As I’ve read this story during my life, I’ve had mixed reactions.
I
don’t have five talents—I’m not sure I even have two. I’m probably the
one-talent servant. At other times I’ve sided with the one-talent guy who
at least returned the single talent to his master—he didn’t lose it in the
stock market. Why did the master get so
angry with the servant? Was that fair? As I’ve said before, these are the
kinds of thoughts I didn’t say out loud, especially at church. Today at
breakfast I confessed to those thoughts. I don’t think I’m alone.
I’ve tended to think of the talents in the passage as
pennies, not really anything of enormous significance. Even silver dollars
wouldn’t be worth much in our economy. As I’ve pulled the story into my culture
and my lifetime, it became distorted until a few weeks ago.
In his book, Spark, Jason Jaggard bridged the culture
of New Testament times and today in examining Jesus’ story. Context is
everything! In this case it’s essential.
In today’s economy, the servant who got five talents received
the equivalent of $2.5 million. The servant receiving two talents took
on $1 million. Can you guess what the third servant got? The equivalent of
working twenty years at minimum wage, which equals $500,000!
Now I understand why the master was so angry! Now I want to
say, What were you thinking—or not
thinking? What have you been doing for all this long time the master was away?
Sitting on the site of the buried $500,000?

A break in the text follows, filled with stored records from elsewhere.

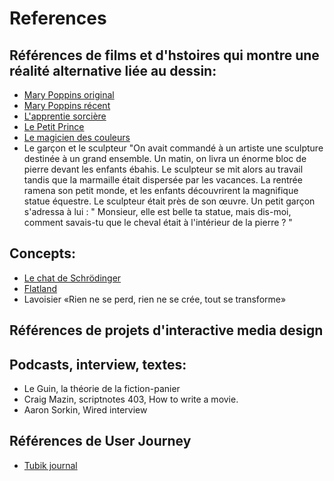 # References

## Références de films et d'hstoires qui montre une réalité alternative liée au dessin:

- [Mary Poppins original](https://www.youtube.com/watch?v=YfkEQDPlb8g)
- [Mary Poppins récent](https://www.youtube.com/watch?v=cjPmDywk4LE)
- [L'apprentie sorcière](https://www.youtube.com/watch?v=-8kbFvcnNvM)
- [Le Petit Prince](https://www.youtube.com/watch?v=cjr2aaZpABo)
- [Le magicien des couleurs](https://www.youtube.com/watch?v=rhBmc8stHfA)
- Le garçon et le sculpteur "On avait commandé à un artiste une sculpture destinée à un grand ensemble. Un matin, on livra un énorme bloc de pierre devant les enfants ébahis. Le sculpteur se mit alors au travail tandis que la marmaille était dispersée par les vacances. La rentrée ramena son petit monde, et les enfants découvrirent la magnifique statue équestre. Le sculpteur était près de son œuvre. Un petit garçon s'adressa à lui : " Monsieur, elle est belle ta statue, mais dis-moi, comment savais-tu que le cheval était à l'intérieur de la pierre ? "


## Concepts: 

- [Le chat de Schrödinger](https://www.youtube.com/watch?v=pNTMYNj2Ulk)
- [Flatland](https://www.youtube.com/watch?v=Ufx9x-JzZjQ&t=257s)
- Lavoisier «Rien ne se perd, rien ne se crée, tout se transforme»


## Références de projets d'interactive media design


## Podcasts, interview, textes:

- Le Guin, la théorie de la fiction-panier
- Craig Mazin, scriptnotes 403, How to write a movie.
- Aaron Sorkin, Wired interview

## Références de User Journey

- [Tubik journal](https://blog.tubikstudio.com/gamification-mechanics-in-ux-smart-user-journey/)



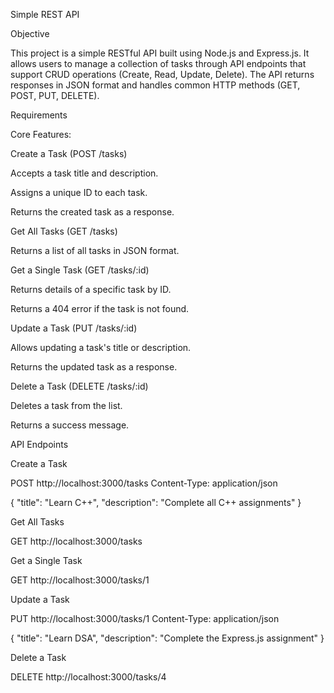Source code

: Simple REST API

Objective

This project is a simple RESTful API built using Node.js and Express.js. It allows users to manage a collection of tasks through API endpoints that support CRUD operations (Create, Read, Update, Delete). The API returns responses in JSON format and handles common HTTP methods (GET, POST, PUT, DELETE).

Requirements

Core Features:

Create a Task (POST /tasks)

Accepts a task title and description.

Assigns a unique ID to each task.

Returns the created task as a response.

Get All Tasks (GET /tasks)

Returns a list of all tasks in JSON format.

Get a Single Task (GET /tasks/:id)

Returns details of a specific task by ID.

Returns a 404 error if the task is not found.

Update a Task (PUT /tasks/:id)

Allows updating a task's title or description.

Returns the updated task as a response.

Delete a Task (DELETE /tasks/:id)

Deletes a task from the list.

Returns a success message.

API Endpoints

Create a Task

POST http://localhost:3000/tasks
Content-Type: application/json

{
  "title": "Learn C++",
  "description": "Complete all C++ assignments"
}

Get All Tasks

GET http://localhost:3000/tasks

Get a Single Task

GET http://localhost:3000/tasks/1

Update a Task

PUT http://localhost:3000/tasks/1
Content-Type: application/json

{
  "title": "Learn DSA",
  "description": "Complete the Express.js assignment"
}

Delete a Task

DELETE http://localhost:3000/tasks/4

Oh, wait a minute. When was the last time God asked me to
something and I stalled? When was the last time I wished someone was behind me
when I knew God was giving me an opportunity to speak truth into a situation? When
was the last time I had a pity party because someone else was better than me at
blah, blah, blah? When, when, when was I . . .? Guess there’s a little of the
third servant in me.
How many talents do you have? What is in your hand to use for
God’s service? Whether it’s much or little, it’s still a lot. Even though our economy
is shaky right now, investing for the Kingdom of God is never a risk.
So, how much have ya got, and whatcha gonna do?